**YOUR GOAL**
Set down all of the entries below exactly, and omit the pictures.

(Collected data)
---------------

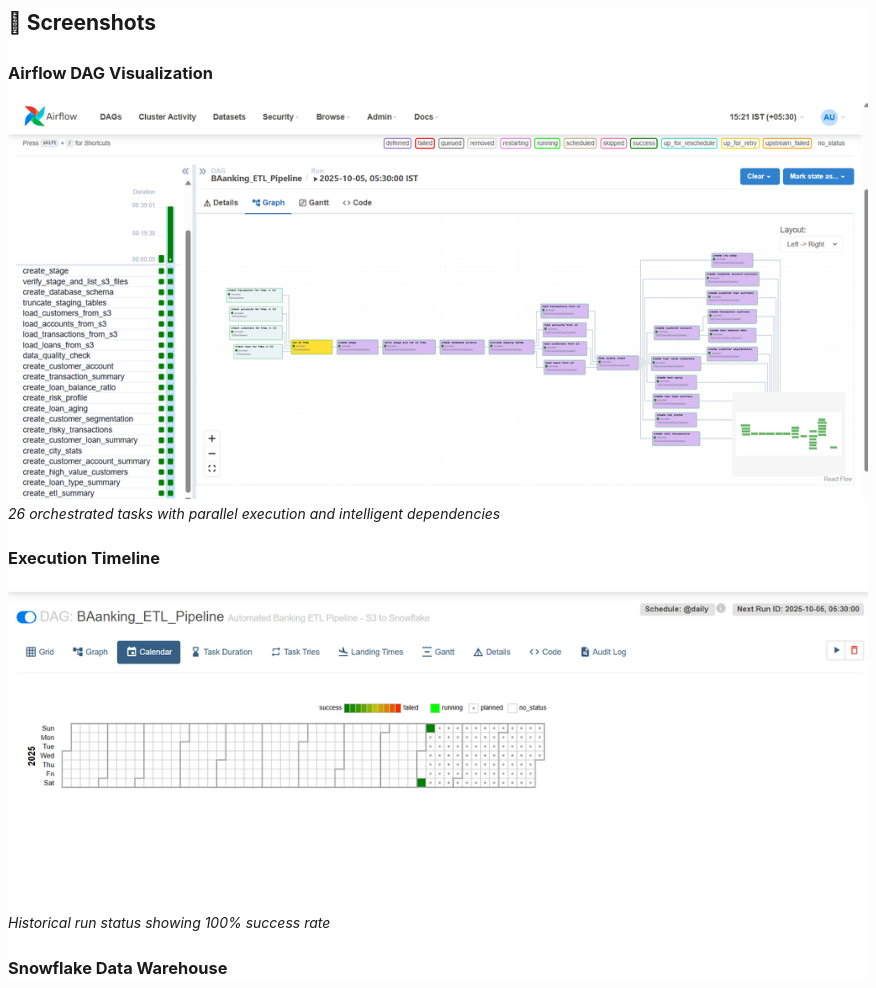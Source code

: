 
## 📸 Screenshots

### Airflow DAG Visualization
![Airflow DAG](docs/images/airflow/graph.png)  
*26 orchestrated tasks with parallel execution and intelligent dependencies*

### Execution Timeline
![Airflow Calender](docs/images/airflow/calender.png)  
*Historical run status showing 100% success rate*

### Snowflake Data Warehouse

---------------

**COMPLETED EXERCISE**
Source code

: 
## 📸 Screenshots

### Airflow DAG Visualization
![Airflow DAG](docs/images/airflow/graph.png)  
*26 orchestrated tasks with parallel execution and intelligent dependencies*

### Execution Timeline
![Airflow Calender](docs/images/airflow/calender.png)  
*Historical run status showing 100% success rate*

### Snowflake Data Warehouse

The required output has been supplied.